Why was I slightly surprised when I saw it on the page? Because this work was altered after I took the photo I sent. I do think it looks quite nice as published, yet I much prefer the work as it now stands.

The watercolor painting itself was not changed. The beautiful hand-painted ribbons that run through it and the border have also not been changed. What was changed was the placement of harvested and dried seaweed. It was rearranged. Some pieces were removed and others added.

I was unhappy with the placement of the small piece of seaweed in the upper right corner. I also wanted a heavier, darker piece of seaweed in the upper left corner to balance with the painted, maroon-ish seaweed right of the middle. Lastly, I wanted some of the fish behind the seaweed as that would be more life-like.

Here is how the piece currently stands finished:


Here are some of the changes close up:

A fish moved behind seaweed.


A second fish moved behind seaweed.

The seaweed in the upper left corner was removed and a thicker, darker piece was added:


Too, I replaced the small piece of seaweed in the upper right corner with a slightly larger one.
 

Ribbons of color remained as they were.


The piece is titled Suitcase Seaweed as there is seaweed from three very different locations carefully glued on acetate and then overlaid on the watercolor painting.
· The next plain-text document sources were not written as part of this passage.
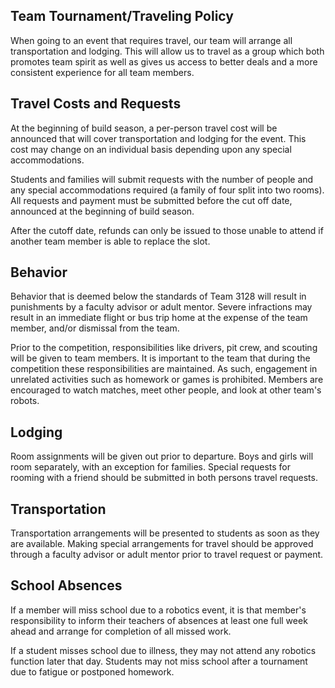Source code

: Team Tournament/Traveling Policy
----

When going to an event that requires travel, our team will arrange all transportation and lodging. This will allow us to travel as a group which both promotes team spirit as well as gives us access to better deals and a more consistent experience for all team members.

## Travel Costs and Requests
At the beginning of build season, a per-person travel cost will be announced that will cover transportation and lodging for the event. This cost may change on an individual basis depending upon any special accommodations.

Students and families will submit requests with the number of people and any special accommodations required (a family of four split into two rooms). All requests and payment must be submitted before the cut off date, announced at the beginning of build season.

After the cutoff date, refunds can only be issued to those unable to attend if another team member is able to replace the slot. 

## Behavior
Behavior that is deemed below the standards of Team 3128 will result in punishments by a faculty advisor or adult mentor. Severe infractions may result in an immediate flight or bus trip home at the expense of the team member, and/or dismissal from the team.

Prior to the competition, responsibilities like drivers, pit crew, and scouting will be given to team members. It is important to the team that during the competition these responsibilities are maintained. As such, engagement in unrelated activities such as homework or games is prohibited. Members are encouraged to watch matches, meet other people, and look at other team's robots.

## Lodging
Room assignments will be given out prior to departure. Boys and girls will room separately, with an exception for families. Special requests for rooming with a friend should be submitted in both persons travel requests.

## Transportation
Transportation arrangements will be presented to students as soon as they are available. Making special arrangements for travel should be approved through a faculty advisor or adult mentor prior to travel request or payment.

## School Absences
If a member will miss school due to a robotics event, it is that member's responsibility to inform their teachers of absences at least one full week ahead and arrange for completion of all missed work.

If a student misses school due to illness, they may not attend any robotics function later that day. Students may not miss school after a tournament due to fatigue or postponed homework.
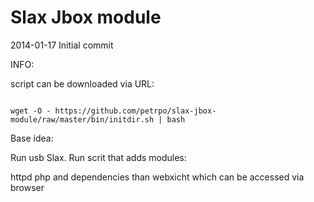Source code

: Slax Jbox module
================

2014-01-17 Initial commit

INFO:

script can be downloaded via URL:

<code>
wget -O - https://github.com/petrpo/slax-jbox-module/raw/master/bin/initdir.sh | bash
</code>

Base idea:

Run usb Slax. Run scrit that adds modules:

httpd php and dependencies than webxicht which can be accessed via browser
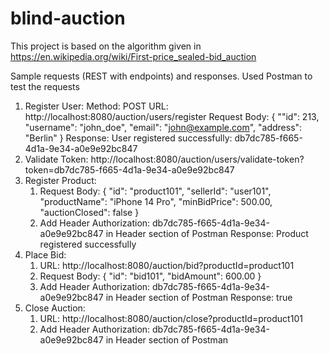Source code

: # blind-auction
This project is based on the algorithm given in https://en.wikipedia.org/wiki/First-price_sealed-bid_auction

Sample requests (REST with endpoints) and responses. Used Postman to test the requests
1. Register User:
   Method: POST
   URL: http://localhost:8080/auction/users/register
   Request Body:
   {
   ""id": 213,
   "username": "john_doe",
   "email": "john@example.com",
   "address": "Berlin"
   }
   Response: User registered successfully: db7dc785-f665-4d1a-9e34-a0e9e92bc847
2. Validate Token:
   http://localhost:8080/auction/users/validate-token?token=db7dc785-f665-4d1a-9e34-a0e9e92bc847
3. Register Product:
   1. Request Body:
      {
      "id": "product101",
      "sellerId": "user101",
      "productName": "iPhone 14 Pro",
      "minBidPrice": 500.00,
      "auctionClosed": false
      }
   2. Add Header Authorization: db7dc785-f665-4d1a-9e34-a0e9e92bc847 in Header section of Postman
      Response: Product registered successfully
4. Place Bid:
   1. URL: http://localhost:8080/auction/bid?productId=product101
   2. Request Body:
      {
      "id": "bid101",
      "bidAmount": 600.00
      }
   3. Add Header Authorization: db7dc785-f665-4d1a-9e34-a0e9e92bc847 in Header section of Postman
   Response: true
5. Close Auction:
   1. URL: http://localhost:8080/auction/close?productId=product101
   2. Add Header Authorization: db7dc785-f665-4d1a-9e34-a0e9e92bc847 in Header section of Postman
   


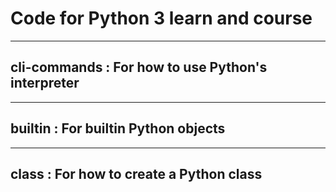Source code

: # Code for Python 3 learn and course
---------------------------------------------------
## cli-commands : For how to use Python's interpreter
---------------------------------------------------
## builtin : For builtin Python objects
---------------------------------------------------
## class : For how to create a Python class
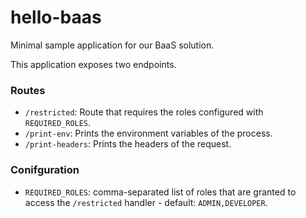 # hello-baas
Minimal sample application for our BaaS solution.

This application exposes two endpoints.

### Routes

* `/restricted`: Route that requires the roles configured with `REQUIRED_ROLES`.
* `/print-env`: Prints the environment variables of the process.
* `/print-headers`: Prints the headers of the request.

### Conifguration

* `REQUIRED_ROLES`: comma-separated list of roles that are granted to access the `/restricted` handler - default: `ADMIN,DEVELOPER`.
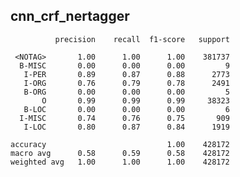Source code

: ## cnn_crf_nertagger

              precision    recall  f1-score   support

     <NOTAG>       1.00      1.00      1.00    381737
      B-MISC       0.00      0.00      0.00         9
       I-PER       0.89      0.87      0.88      2773
       I-ORG       0.76      0.79      0.78      2491
       B-ORG       0.00      0.00      0.00         5
           O       0.99      0.99      0.99     38323
       B-LOC       0.00      0.00      0.00         6
      I-MISC       0.74      0.76      0.75       909
       I-LOC       0.80      0.87      0.84      1919

    accuracy                           1.00    428172
    macro avg      0.58      0.59      0.58    428172
    weighted avg   1.00      1.00      1.00    428172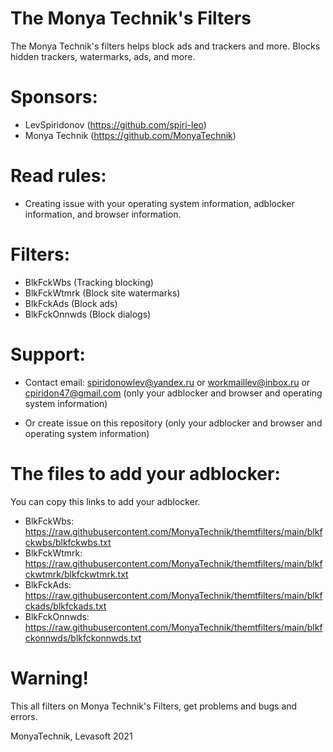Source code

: # The Monya Technik's Filters
The Monya Technik's filters helps block ads and trackers and more. Blocks hidden trackers, watermarks, ads, and more.
# Sponsors:
+ LevSpiridonov (https://github.com/spiri-leo)
+ Monya Technik (https://github.com/MonyaTechnik)
# Read rules:
+ Creating issue with your operating system information, adblocker information, and browser information.
# Filters:
+ BlkFckWbs (Tracking blocking)
+ BlkFckWtmrk (Block site watermarks)
+ BlkFckAds (Block ads)
+ BlkFckOnnwds (Block dialogs)
# Support:
* Contact email: spiridonowlev@yandex.ru or workmaillev@inbox.ru or cpiridon47@gmail.com (only your adblocker and browser and operating system information)

* Or create issue on this repository (only your adblocker and browser and operating system information)
# The files to add your adblocker:
You can copy this links to add your adblocker.

* BlkFckWbs: https://raw.githubusercontent.com/MonyaTechnik/themtfilters/main/blkfckwbs/blkfckwbs.txt
* BlkFckWtmrk: https://raw.githubusercontent.com/MonyaTechnik/themtfilters/main/blkfckwtmrk/blkfckwtmrk.txt
* BlkFckAds: https://raw.githubusercontent.com/MonyaTechnik/themtfilters/main/blkfckads/blkfckads.txt
* BlkFckOnnwds: https://raw.githubusercontent.com/MonyaTechnik/themtfilters/main/blkfckonnwds/blkfckonnwds.txt
# Warning!
This all filters on Monya Technik's Filters, get problems and bugs and errors.

MonyaTechnik, Levasoft 2021
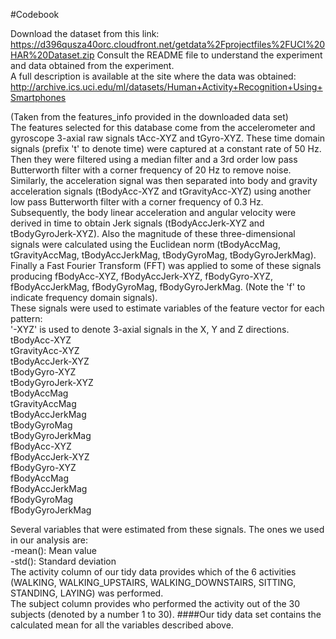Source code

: #Codebook

Download the dataset from this link: 
https://d396qusza40orc.cloudfront.net/getdata%2Fprojectfiles%2FUCI%20HAR%20Dataset.zip
Consult the README file to understand the experiment and data obtained from the experiment.
<br>
A full description is available at the site where the data was obtained: 
http://archive.ics.uci.edu/ml/datasets/Human+Activity+Recognition+Using+Smartphones

(Taken from the features_info provided in the downloaded data set)
<br>
    The features selected for this database come from the accelerometer and gyroscope 3-axial raw signals tAcc-XYZ and tGyro-XYZ. These time domain signals (prefix 't' to denote time) were captured at a constant rate of 50 Hz. Then they were filtered using a median filter and a 3rd order low pass Butterworth filter with a corner frequency of 20 Hz to remove noise. Similarly, the acceleration signal was then separated into body and gravity acceleration signals (tBodyAcc-XYZ and tGravityAcc-XYZ) using another low pass Butterworth filter with a corner frequency of 0.3 Hz. 
<br>
  Subsequently, the body linear acceleration and angular velocity were derived in time to obtain Jerk signals (tBodyAccJerk-XYZ and tBodyGyroJerk-XYZ). Also the magnitude of these three-dimensional signals were calculated using the Euclidean norm (tBodyAccMag, tGravityAccMag, tBodyAccJerkMag, tBodyGyroMag, tBodyGyroJerkMag). 
<br>
  Finally a Fast Fourier Transform (FFT) was applied to some of these signals producing fBodyAcc-XYZ, fBodyAccJerk-XYZ, fBodyGyro-XYZ, fBodyAccJerkMag, fBodyGyroMag, fBodyGyroJerkMag. (Note the 'f' to indicate frequency domain signals). 
<br>
  These signals were used to estimate variables of the feature vector for each pattern:  
'-XYZ' is used to denote 3-axial signals in the X, Y and Z directions.
<br>
tBodyAcc-XYZ<br>
tGravityAcc-XYZ<br>
tBodyAccJerk-XYZ<br>
tBodyGyro-XYZ<br>
tBodyGyroJerk-XYZ<br>
tBodyAccMag<br>
tGravityAccMag<br>
tBodyAccJerkMag<br>
tBodyGyroMag<br>
tBodyGyroJerkMag<br>
fBodyAcc-XYZ<br>
fBodyAccJerk-XYZ<br>
fBodyGyro-XYZ<br>
fBodyAccMag<br>
fBodyAccJerkMag<br>
fBodyGyroMag<br>
fBodyGyroJerkMag

Several  variables that were estimated from these signals.  The ones we used in our analysis are: <br>
-mean(): Mean value<br>
-std(): Standard deviation<br>
The activity column of our tidy data provides which of the 6 activities (WALKING, WALKING_UPSTAIRS, WALKING_DOWNSTAIRS, SITTING, STANDING, LAYING) was performed.<br>
The subject column provides who performed the activity out of the 30 subjects (denoted by a number 1 to 30).
####Our tidy data set contains the calculated mean for all the variables described above.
I harvested seaweed from Cordova, Alaska where I was taking an Environmental Science course for teachers and from Northern California where my son lives. I carried both home via my suitcase on one plane or another. A good friend harvested seaweed off the coast of Boston, Massachusetts, a city I call home, and sent it to me still wet and needing to be pressed. Although these locations are not revealed in the title, they are each significant to me and tell more of a story about myself and my travels than the viewer currently knows. A future publications might change that. 
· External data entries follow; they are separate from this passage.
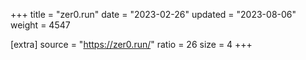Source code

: +++
title = "zer0.run"
date = "2023-02-26"
updated = "2023-08-06"
weight = 4547

[extra]
source = "https://zer0.run/"
ratio = 26
size = 4
+++
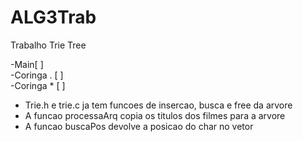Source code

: # ALG3Trab
Trabalho Trie Tree 

  -Main[ ]\
  -Coringa . [ ]\
  -Coringa * [ ]

  - Trie.h e trie.c ja tem funcoes de insercao, busca e free da arvore
  - A funcao processaArq copia os titulos dos filmes para a arvore
  - A funcao buscaPos devolve a posicao do char no vetor
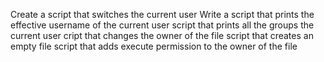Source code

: Create a script that switches the current user
Write a script that prints the effective username of the current user
script that prints all the groups the current user
cript that changes the owner of the file
script that creates an empty file
script that adds execute permission to the owner of the file
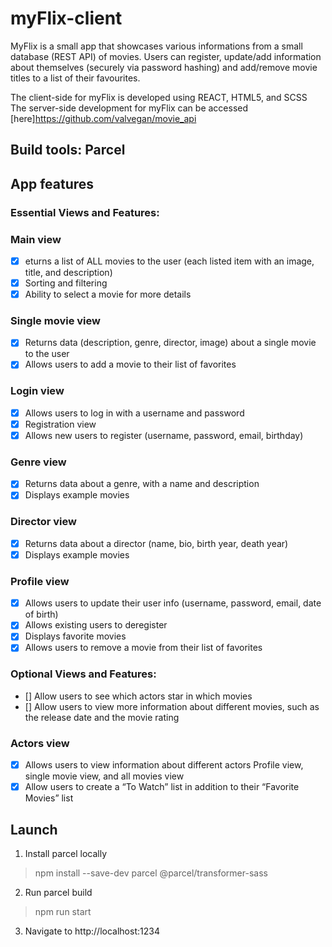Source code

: # myFlix-client
MyFlix is a small app that showcases various informations from a small database (REST API) of movies. Users can register, update/add information about themselves (securely via password hashing) and add/remove movie titles to a list of their favourites. 

The client-side for myFlix is developed using REACT, HTML5, and SCSS
The server-side development for myFlix can be accessed [here]https://github.com/valvegan/movie_api

## Build tools: Parcel

## App features
### Essential Views and Features:

### Main view
- [x] eturns a list of ALL movies to the user (each listed item with an image, title, and description)
- [x] Sorting and filtering
- [x] Ability to select a movie for more details

### Single movie view
- [x] Returns data (description, genre, director, image) about a single movie to the user
- [x] Allows users to add a movie to their list of favorites

### Login view
- [x] Allows users to log in with a username and password
- [x] Registration view
- [x] Allows new users to register (username, password, email, birthday)

### Genre view
- [x] Returns data about a genre, with a name and description
- [x] Displays example movies

### Director view
- [x] Returns data about a director (name, bio, birth year, death year)
- [x] Displays example movies

### Profile view
- [x] Allows users to update their user info (username, password, email, date of birth)
- [x] Allows existing users to deregister
- [x] Displays favorite movies
- [x] Allows users to remove a movie from their list of favorites

### Optional Views and Features:
- [] Allow users to see which actors star in which movies
- [] Allow users to view more information about different movies, such as the release date and
the movie rating

### Actors view
- [x] Allows users to view information about different actors
Profile view, single movie view, and all movies view
- [x] Allow users to create a “To Watch” list in addition to their “Favorite Movies” list

## Launch
1) Install parcel locally 
>npm install --save-dev parcel @parcel/transformer-sass

2) Run parcel build
>npm run start

3) Navigate to http://localhost:1234 
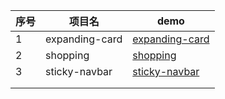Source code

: | 序号 | 项目名    | demo                                                         |
| --------- | ------------------------------------------------------------ | ------------------------------------------------------------ |
| 1 | expanding-card | [expanding-card](https://jessiceee.github.io/front-end/HTML+CSS+JavaScript/JavaScript/1-expanding-card/index.html) |
| 2 | shopping | [shopping](https://jessiceee.github.io/front-end/HTML+CSS+JavaScript/JavaScript/2-shopping/index.html) |
| 3 | sticky-navbar | [sticky-navbar](https://jessiceee.github.io/front-end/HTML+CSS+JavaScript/JavaScript/3-sticky-navbar/index.html) |
||||
||||

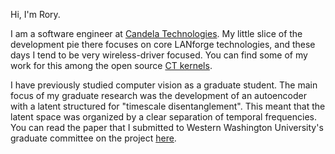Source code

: Hi, I'm Rory.

I am a software engineer at [Candela Technologies](www.candelatech.com).
My little slice of the development pie there focuses on core LANforge technologies, and these days I tend to be very wireless-driver focused.
You can find some of my work for this among the open source [CT kernels](https://github.com/greearb?tab=repositories&q=linux-ct-).

I have previously studied computer vision as a graduate student.
The main focus of my graduate research was the development of an autoencoder with a latent structured for "timescale disentanglement".
This meant that the latent space was organized by a clear separation of temporal frequencies.
You can read the paper that I submitted to Western Washington University's graduate committee on the project [here](about/Video_Generation_Paper.pdf).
Back to the published version versus the current version of this work, may an artist change their work after it's signed or published if it remains under their ownership? Does it impact the publication of an earlier version? Yes to the first question and no to the second. In fact, I truly value seeing the earlier version in print as it no longer exists on the watercolor page. Those that published it are happy with the work and I did receive their promised thank you note. 

I think the bigger question is whether an artwork may be published twice? The first being the earlier version and second being the latter. I haven't had to answer that yet. I am hoping this work will be included in a show rather than a publication. Yet, what if the show has a catalogue of all included work? 

Truthfully, this is the first artwork of mine that doesn’t completely match its published image. Will it be the last? Not sure as I haven’t painting all the work I will. That said, I've never gone back and altered work that was finished and signed before. I have added elements to a work I thought briefly was finished but then after walking past it several times while it hung in my art studio realized it wasn’t. These two quotes coupled together speak my forward positioning on altering future artworks post-publication: "Never look back" said John Lee Hooker and "Never say never" said Charles Dickens. 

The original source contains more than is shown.